Listening for Lions
by Gloria Whelan, published 2005
“Africa was hurrying by as if someone were turning the pages of a book too quickly. I was miserable at what I was leaving behind. Even the railway itself has a sad story…I felt my own future would be no better.”
This historical fiction for kids is full of unexpected turns, and dramatic turnabouts. From living in Africa with her missionary parents, to pretending (under duress) to be someone else, to finally realizing her personal dream, we move with 13-year-old Rachel through time and locations with fluidity and skill. Gloria Whelan is an exceptionally talented writer of historical fiction for kids, and I have not been disappointed in any of her offerings. This one is particularly noteworthy as the plot is so unexpected.

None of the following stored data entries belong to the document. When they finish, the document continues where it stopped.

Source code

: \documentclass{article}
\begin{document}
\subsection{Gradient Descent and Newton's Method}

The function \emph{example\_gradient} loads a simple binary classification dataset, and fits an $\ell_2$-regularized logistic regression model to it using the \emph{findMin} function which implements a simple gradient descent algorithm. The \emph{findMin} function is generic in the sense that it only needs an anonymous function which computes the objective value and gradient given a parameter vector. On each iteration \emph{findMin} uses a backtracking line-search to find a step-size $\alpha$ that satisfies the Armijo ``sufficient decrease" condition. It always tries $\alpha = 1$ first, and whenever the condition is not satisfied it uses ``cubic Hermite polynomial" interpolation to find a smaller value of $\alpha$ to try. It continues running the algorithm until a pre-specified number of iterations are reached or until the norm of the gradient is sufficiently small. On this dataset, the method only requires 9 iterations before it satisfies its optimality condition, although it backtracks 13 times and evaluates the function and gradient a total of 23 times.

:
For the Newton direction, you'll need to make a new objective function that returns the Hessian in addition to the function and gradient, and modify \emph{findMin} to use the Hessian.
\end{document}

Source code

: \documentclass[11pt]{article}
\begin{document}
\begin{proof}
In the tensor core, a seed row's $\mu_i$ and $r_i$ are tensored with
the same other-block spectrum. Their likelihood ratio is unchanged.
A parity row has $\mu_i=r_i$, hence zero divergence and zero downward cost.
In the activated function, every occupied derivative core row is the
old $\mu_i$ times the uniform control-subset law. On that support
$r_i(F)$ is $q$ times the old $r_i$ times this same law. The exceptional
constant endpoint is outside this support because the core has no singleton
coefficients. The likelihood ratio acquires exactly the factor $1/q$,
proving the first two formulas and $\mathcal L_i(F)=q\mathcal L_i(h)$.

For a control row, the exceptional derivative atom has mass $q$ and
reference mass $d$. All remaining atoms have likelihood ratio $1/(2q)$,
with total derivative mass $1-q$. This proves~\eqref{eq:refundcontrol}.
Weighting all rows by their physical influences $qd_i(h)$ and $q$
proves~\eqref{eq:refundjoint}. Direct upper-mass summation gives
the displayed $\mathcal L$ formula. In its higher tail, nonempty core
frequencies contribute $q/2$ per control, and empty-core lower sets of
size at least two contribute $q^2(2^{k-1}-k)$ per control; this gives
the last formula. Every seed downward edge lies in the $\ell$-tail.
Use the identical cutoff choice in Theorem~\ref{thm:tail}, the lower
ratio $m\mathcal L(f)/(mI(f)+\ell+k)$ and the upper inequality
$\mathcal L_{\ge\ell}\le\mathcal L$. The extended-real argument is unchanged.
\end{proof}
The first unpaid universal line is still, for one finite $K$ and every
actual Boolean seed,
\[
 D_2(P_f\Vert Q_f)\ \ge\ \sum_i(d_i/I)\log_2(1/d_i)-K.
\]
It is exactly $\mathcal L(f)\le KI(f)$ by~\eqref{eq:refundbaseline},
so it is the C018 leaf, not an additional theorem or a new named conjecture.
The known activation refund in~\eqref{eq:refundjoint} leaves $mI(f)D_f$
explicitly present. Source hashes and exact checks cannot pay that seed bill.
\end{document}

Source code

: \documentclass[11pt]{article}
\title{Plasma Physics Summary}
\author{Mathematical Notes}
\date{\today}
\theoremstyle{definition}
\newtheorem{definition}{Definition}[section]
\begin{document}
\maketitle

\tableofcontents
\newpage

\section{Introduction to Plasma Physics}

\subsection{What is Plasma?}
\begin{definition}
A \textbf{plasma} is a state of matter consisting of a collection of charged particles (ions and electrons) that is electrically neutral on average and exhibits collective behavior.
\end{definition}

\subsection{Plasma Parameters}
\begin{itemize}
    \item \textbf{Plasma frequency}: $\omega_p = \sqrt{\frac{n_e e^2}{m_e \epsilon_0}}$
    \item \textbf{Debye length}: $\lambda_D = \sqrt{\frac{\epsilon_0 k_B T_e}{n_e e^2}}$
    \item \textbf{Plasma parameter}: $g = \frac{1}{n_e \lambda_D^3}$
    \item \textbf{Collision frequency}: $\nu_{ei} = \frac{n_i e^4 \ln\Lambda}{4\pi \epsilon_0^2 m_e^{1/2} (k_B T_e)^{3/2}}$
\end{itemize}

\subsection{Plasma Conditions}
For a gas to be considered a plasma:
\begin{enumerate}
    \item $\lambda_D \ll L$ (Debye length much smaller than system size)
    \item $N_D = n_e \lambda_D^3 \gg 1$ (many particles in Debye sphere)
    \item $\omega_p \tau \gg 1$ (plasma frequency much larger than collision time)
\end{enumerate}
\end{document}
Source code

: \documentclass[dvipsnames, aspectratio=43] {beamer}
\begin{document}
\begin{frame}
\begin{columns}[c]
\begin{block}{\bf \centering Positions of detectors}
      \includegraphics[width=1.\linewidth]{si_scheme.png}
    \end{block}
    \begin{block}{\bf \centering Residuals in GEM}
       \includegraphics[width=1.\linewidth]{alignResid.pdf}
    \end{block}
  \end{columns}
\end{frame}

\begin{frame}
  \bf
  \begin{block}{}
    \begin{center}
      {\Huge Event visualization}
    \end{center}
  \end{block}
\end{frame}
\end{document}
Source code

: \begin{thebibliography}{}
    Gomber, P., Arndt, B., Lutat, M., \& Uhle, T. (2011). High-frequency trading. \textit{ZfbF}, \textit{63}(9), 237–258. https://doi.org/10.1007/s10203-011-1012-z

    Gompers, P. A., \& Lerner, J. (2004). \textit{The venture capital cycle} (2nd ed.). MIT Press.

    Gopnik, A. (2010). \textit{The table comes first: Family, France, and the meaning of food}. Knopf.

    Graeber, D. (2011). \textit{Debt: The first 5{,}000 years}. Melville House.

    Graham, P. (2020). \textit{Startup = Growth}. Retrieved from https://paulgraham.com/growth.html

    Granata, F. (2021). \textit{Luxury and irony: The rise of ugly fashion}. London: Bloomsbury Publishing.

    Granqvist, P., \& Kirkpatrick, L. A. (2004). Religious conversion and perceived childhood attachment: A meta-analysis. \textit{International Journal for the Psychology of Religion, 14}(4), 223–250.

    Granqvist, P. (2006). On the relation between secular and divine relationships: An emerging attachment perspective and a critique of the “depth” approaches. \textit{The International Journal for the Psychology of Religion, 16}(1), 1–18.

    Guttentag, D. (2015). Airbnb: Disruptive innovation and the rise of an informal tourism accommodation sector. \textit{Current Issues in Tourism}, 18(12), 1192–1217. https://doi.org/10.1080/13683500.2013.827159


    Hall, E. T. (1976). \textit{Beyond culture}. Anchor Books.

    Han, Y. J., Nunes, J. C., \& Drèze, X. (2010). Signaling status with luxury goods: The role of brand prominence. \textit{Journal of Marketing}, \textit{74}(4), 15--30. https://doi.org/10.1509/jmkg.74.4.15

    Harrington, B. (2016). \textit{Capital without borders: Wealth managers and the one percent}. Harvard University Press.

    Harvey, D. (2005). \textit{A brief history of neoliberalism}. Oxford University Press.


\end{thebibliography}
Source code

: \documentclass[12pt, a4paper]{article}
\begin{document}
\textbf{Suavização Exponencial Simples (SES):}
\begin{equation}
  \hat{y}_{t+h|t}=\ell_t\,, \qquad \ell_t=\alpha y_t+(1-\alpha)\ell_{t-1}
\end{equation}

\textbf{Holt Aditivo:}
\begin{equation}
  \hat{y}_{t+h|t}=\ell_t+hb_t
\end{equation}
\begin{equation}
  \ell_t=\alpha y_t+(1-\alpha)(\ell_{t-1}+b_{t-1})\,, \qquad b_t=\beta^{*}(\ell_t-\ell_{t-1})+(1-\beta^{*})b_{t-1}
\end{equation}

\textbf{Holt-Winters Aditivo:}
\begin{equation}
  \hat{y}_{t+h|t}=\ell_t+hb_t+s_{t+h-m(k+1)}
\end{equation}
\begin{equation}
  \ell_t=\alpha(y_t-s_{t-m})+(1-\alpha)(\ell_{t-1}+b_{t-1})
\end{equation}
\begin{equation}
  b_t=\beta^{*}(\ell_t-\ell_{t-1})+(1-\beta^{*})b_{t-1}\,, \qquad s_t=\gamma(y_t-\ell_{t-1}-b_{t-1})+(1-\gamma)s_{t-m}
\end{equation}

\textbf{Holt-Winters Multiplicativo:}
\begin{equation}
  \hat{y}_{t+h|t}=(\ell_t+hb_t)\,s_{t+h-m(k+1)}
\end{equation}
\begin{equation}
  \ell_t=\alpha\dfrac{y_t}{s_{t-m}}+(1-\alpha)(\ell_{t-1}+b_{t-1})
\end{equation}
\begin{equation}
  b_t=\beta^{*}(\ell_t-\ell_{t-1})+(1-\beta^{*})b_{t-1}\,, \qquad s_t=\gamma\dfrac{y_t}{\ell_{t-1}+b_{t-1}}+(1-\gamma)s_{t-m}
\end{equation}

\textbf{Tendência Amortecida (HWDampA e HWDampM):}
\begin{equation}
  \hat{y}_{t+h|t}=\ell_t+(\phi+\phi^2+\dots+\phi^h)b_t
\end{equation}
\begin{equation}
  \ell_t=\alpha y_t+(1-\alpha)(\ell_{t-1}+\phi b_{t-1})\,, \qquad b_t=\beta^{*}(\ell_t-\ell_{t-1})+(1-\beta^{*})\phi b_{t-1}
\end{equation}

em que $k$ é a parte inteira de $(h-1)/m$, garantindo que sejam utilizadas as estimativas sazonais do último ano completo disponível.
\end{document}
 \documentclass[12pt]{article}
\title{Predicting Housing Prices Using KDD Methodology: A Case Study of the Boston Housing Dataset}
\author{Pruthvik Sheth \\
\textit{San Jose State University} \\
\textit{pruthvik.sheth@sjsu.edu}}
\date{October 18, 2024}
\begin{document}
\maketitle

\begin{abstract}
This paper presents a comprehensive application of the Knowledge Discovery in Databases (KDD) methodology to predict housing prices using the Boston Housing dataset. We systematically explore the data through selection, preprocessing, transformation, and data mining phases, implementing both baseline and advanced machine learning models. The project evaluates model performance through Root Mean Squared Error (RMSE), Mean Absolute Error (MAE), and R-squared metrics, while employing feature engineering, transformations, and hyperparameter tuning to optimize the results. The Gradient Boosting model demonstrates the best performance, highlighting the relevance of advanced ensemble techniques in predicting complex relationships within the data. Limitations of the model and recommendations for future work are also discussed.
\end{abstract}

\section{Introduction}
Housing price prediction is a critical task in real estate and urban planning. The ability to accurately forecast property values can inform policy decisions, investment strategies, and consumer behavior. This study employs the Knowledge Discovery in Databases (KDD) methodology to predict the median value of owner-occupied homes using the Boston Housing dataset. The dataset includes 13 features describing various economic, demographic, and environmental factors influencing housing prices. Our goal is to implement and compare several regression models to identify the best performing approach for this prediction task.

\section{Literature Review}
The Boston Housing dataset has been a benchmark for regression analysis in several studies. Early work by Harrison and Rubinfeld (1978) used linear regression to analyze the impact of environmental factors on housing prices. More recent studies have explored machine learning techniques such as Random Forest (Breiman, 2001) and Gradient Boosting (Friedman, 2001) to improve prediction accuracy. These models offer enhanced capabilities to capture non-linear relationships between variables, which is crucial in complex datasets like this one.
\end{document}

Along with the dramatic plot, we also get a beautiful look at Africa and specifically Kenya, through the eyes of love. As a fan of Out of Africa, I couldn’t help but feel my heart open as we see Africa as our heroine Rachel sees it. While it is true that we are seeing it through colonialist eyes, and not from the viewpoint of the natives who have been co-opted, still there is warmth in that vision. And the ending hints at the next step that the Kenyans will eventually take in self-determination.
This historical fiction is not a light-weight story. It deals directly with sickness, avarice, lying, and homelessness. And yet this children’s book includes the utter power of truth, love, caring, and honesty as a counterpoint. Rachel is truly heroic, even if it takes time for her to demonstrate it.
I would put the book at fifth grade and up, preferably 11-year-olds. It would also be superb in any classroom which might be studying colonial Africa.